The Securities and Exchange Commission has filed a complaint against four individuals, including a former chief compliance officer, for conducting a fraudulent unauthorized trading scheme through retail customer accounts at their Commission-registered brokerage firm.

Those named in the SEC complaint are Jonah Engler, who indirectly owned and controlled the then-registered brokerage firm, Global Arena Capital (Global); Barbara Desiderio, Global’s president, chief compliance officer, and supervisor; and Joshua Turney and Hector Perez, both registered representatives at Global. According to the SEC complaint, these individuals “conducted a fraudulent unauthorized trading scheme involving approximately 360 customer accounts during a period of more than two months, during a time when Engler and Desiderio suspected their firm would soon be forced to shut down.”

This unauthorized trading allegedly generated over $2.4 million in unlawful markups, markdowns, and commissions for their firm and resulted in over $4 million in net losses for their customers. The complaint alleges that Engler orchestrated the scheme while Turney and Perez carried it out with Desiderio’s assistance.

Scheme details

According to the SEC, Desiderio, from October 2013 until she resigned from the firm on June 30, 2015, had formal responsibility for supervising the Global branch where the defendants worked. Additionally, from August 2014 through May 12, 2015, she served as the firm’s chief compliance officer.

During the relevant period, Desiderio held responsibility for responding to regulatory inquiries and updating the Financial Industry Regulatory Authority’s (FINRA) Central Registration Depository, the database for required information about registered representatives and firms. Prior to the relevant period, Desiderio had also served as a branch manager at Global from Oct. 24, 2013 to Aug. 10, 2014.

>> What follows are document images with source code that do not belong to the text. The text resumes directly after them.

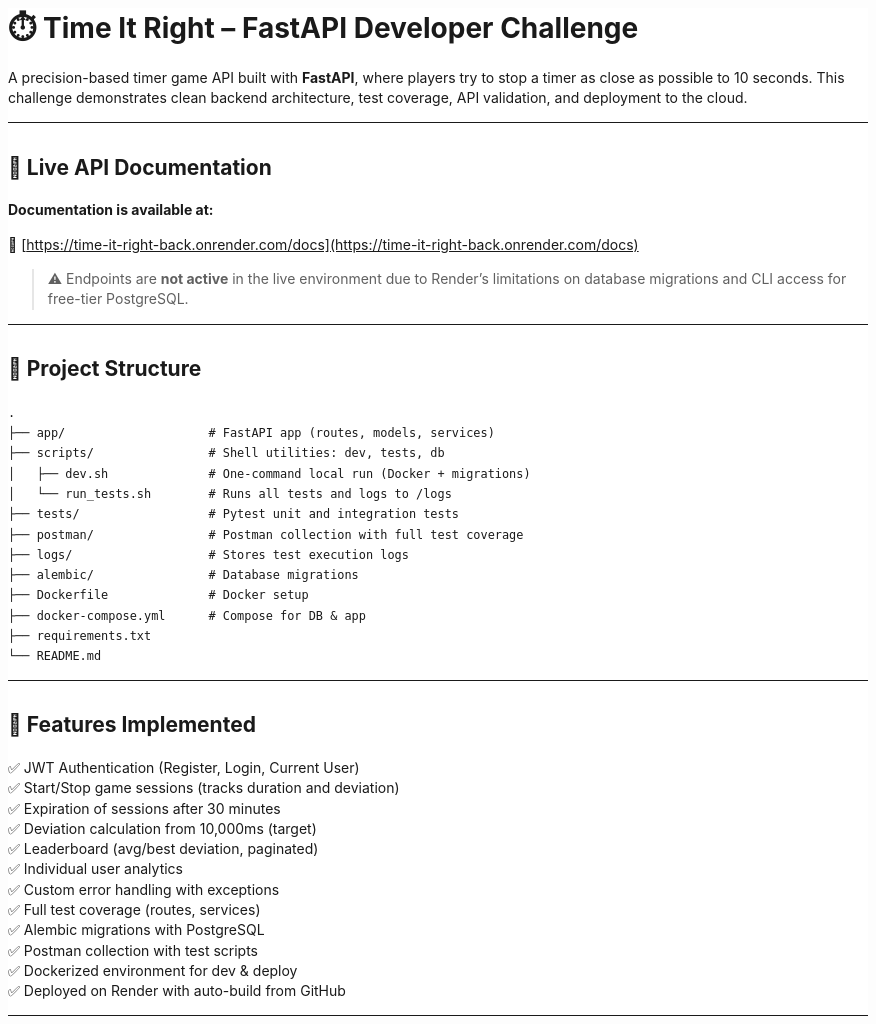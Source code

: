 # ⏱️ Time It Right – FastAPI Developer Challenge

A precision-based timer game API built with **FastAPI**, where players try to stop a timer as close as possible to 10 seconds. This challenge demonstrates clean backend architecture, test coverage, API validation, and deployment to the cloud.

---

## 🚀 Live API Documentation

**Documentation is available at:**

🔗 [https://time-it-right-back.onrender.com/docs](https://time-it-right-back.onrender.com/docs)

> ⚠️ Endpoints are **not active** in the live environment due to Render’s limitations on database migrations and CLI access for free-tier PostgreSQL.

---

## 📁 Project Structure

```
.
├── app/                    # FastAPI app (routes, models, services)
├── scripts/                # Shell utilities: dev, tests, db
│   ├── dev.sh              # One-command local run (Docker + migrations)
│   └── run_tests.sh        # Runs all tests and logs to /logs
├── tests/                  # Pytest unit and integration tests
├── postman/                # Postman collection with full test coverage
├── logs/                   # Stores test execution logs
├── alembic/                # Database migrations
├── Dockerfile              # Docker setup
├── docker-compose.yml      # Compose for DB & app
├── requirements.txt
└── README.md
```

---

## 🧪 Features Implemented

✅ JWT Authentication (Register, Login, Current User)  
✅ Start/Stop game sessions (tracks duration and deviation)  
✅ Expiration of sessions after 30 minutes  
✅ Deviation calculation from 10,000ms (target)  
✅ Leaderboard (avg/best deviation, paginated)  
✅ Individual user analytics  
✅ Custom error handling with exceptions  
✅ Full test coverage (routes, services)  
✅ Alembic migrations with PostgreSQL  
✅ Postman collection with test scripts  
✅ Dockerized environment for dev & deploy  
✅ Deployed on Render with auto-build from GitHub  

---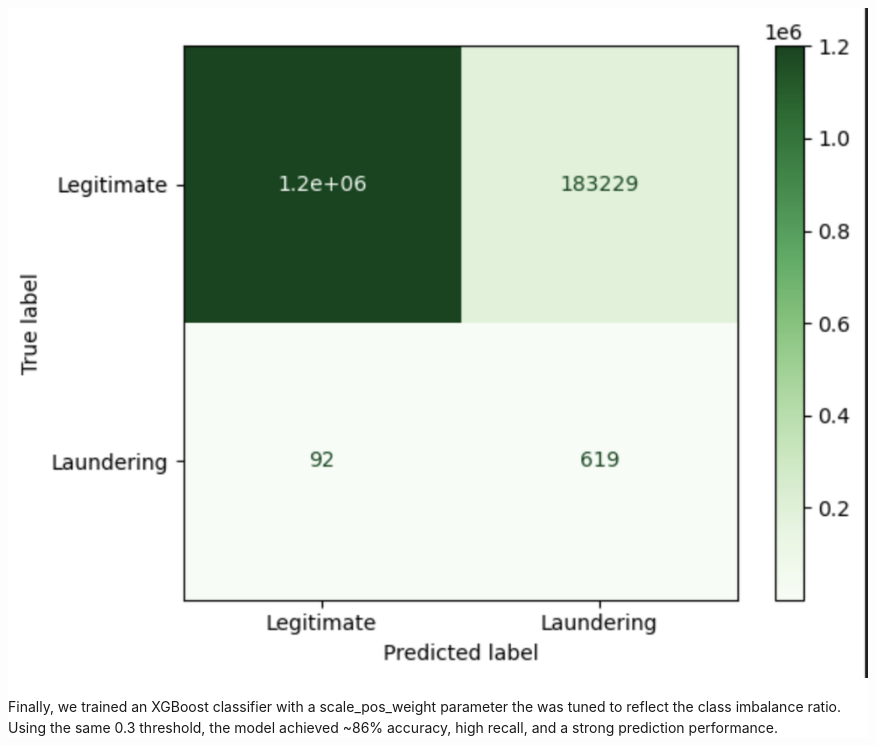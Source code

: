 ![Random Forest CM](../Images/RFCM.png)

Finally, we trained an XGBoost classifier with a scale_pos_weight parameter the was tuned to reflect the class imbalance ratio. Using the same 0.3 threshold, the model achieved ~86% accuracy, high recall, and a strong prediction performance.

In March 2015, Engler and Desiderio learned that FINRA, a self-regulatory organization, would not approve their application to transfer ownership of Global to Engler’s holding company. Engler, based on increasing scrutiny from FINRA into the firm’s sales practices, “suspected he would soon be forced to close the firm,” according to the SEC complaint. “He decided to leave the securities business and close it down himself.”

Over Global’s remaining time of operation—approximately April 1 through June 4, 2015—Engler directed Turney and Perez to engage in unauthorized trading (ordering trades for non-discretionary customer accounts) to generate commission revenue. “At Engler’s direction, and with Desiderio’s knowledge, Turney and Perez attempted to cover up their unauthorized trading by making fake calls to their customers that included, for example, leaving long voicemails with their customers or placing the call on mute if the customer answered the phone, in an attempt to falsely suggest that the customer had authorized the trading,” the SEC complaint states.

“Turney and Perez, at Engler’s direction and with Desiderio’s knowing assistance, executed approximately 4,500 unauthorized trades in approximately 360 customer accounts,” the complaint continued. Of the $2.4 million in unlawful commissions generated from the unauthorized trading, Engler and companies he controlled received approximately $1.1 million; Turney received over $280,000; Perez received over $135,000; and Desiderio received over $390,000.

The SEC’s complaint, filed in federal district court in Brooklyn, charges Engler, Turney, and Perez with violating the anti-fraud provisions of Section 17(a)(1) and (3) of the Securities Act of 1933 and Section 10(b) of the Securities Exchange Act of 1934 and Rule 10b-5(a) and (c). Desiderio has been charged with aiding and abetting Engler’s, Turney’s, and Perez’s violations. The SEC’s complaint further seeks disgorgement of ill-gotten gains plus prejudgment interest, penalties, and injunctive relief.